▶ **EXERCISE OBJECTIVE**: Whenever a line in the data below includes the string "example", copy it out.

---------- EXERCISE MATERIALS

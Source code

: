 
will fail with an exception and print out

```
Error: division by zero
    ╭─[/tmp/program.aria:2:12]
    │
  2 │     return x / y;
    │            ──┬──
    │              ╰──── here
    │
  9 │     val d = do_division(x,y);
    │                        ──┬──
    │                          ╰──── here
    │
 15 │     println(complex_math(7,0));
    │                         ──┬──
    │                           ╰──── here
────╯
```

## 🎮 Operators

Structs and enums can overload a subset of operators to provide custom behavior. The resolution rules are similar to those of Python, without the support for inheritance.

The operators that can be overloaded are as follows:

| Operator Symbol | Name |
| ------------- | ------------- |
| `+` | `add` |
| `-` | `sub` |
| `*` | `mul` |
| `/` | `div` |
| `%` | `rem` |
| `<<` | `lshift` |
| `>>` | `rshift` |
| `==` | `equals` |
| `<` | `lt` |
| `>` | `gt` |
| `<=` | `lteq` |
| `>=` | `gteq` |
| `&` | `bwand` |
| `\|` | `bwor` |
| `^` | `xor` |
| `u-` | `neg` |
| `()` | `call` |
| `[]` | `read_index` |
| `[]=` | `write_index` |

--------------------
---------- EXERCISE MATERIALS

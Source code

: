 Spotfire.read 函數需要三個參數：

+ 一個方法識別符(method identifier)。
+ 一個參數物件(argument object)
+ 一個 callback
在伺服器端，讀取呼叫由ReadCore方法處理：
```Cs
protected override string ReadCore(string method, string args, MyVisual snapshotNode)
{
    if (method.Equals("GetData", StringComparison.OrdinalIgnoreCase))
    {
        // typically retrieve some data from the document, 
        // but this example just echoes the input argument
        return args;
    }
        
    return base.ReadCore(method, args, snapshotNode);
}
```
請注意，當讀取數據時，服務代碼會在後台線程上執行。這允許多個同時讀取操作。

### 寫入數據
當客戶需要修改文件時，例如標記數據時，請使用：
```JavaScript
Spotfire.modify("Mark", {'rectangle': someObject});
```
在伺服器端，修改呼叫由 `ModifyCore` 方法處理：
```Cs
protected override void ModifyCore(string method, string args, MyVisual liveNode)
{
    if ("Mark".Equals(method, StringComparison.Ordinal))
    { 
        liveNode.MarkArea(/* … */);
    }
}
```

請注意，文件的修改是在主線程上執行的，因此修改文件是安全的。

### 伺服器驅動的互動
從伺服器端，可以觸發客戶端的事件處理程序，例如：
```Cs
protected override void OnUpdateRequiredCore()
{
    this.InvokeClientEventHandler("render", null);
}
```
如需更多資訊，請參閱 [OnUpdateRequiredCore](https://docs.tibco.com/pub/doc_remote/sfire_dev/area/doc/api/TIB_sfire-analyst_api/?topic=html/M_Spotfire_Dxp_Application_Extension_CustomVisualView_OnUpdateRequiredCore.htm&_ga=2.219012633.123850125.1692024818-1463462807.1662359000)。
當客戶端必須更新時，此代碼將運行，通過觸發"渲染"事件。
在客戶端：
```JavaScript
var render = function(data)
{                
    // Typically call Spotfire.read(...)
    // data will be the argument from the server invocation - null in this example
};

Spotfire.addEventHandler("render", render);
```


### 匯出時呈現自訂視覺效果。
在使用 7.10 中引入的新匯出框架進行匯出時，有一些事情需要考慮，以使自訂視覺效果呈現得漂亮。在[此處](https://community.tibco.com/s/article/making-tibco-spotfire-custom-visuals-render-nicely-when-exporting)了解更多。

--------------------
---------- EXERCISE MATERIALS

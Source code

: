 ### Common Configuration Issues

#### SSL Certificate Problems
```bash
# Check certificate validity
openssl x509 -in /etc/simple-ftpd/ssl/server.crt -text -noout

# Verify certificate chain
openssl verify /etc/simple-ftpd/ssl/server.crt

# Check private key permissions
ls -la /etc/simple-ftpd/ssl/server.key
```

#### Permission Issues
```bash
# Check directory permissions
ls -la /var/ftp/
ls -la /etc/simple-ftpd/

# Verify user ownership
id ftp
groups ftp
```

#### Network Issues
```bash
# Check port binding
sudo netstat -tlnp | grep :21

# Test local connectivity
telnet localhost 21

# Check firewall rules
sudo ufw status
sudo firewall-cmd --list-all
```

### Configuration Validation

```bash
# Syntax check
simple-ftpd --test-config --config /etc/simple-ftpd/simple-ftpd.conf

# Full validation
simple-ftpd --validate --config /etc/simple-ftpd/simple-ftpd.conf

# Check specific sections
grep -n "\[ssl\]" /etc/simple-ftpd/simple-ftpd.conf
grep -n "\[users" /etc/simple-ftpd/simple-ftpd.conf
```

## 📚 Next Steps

--------------------

▶ **YOUR RESPONSE**:
        // but this example just echoes the input argument
    // data will be the argument from the server invocation - null in this example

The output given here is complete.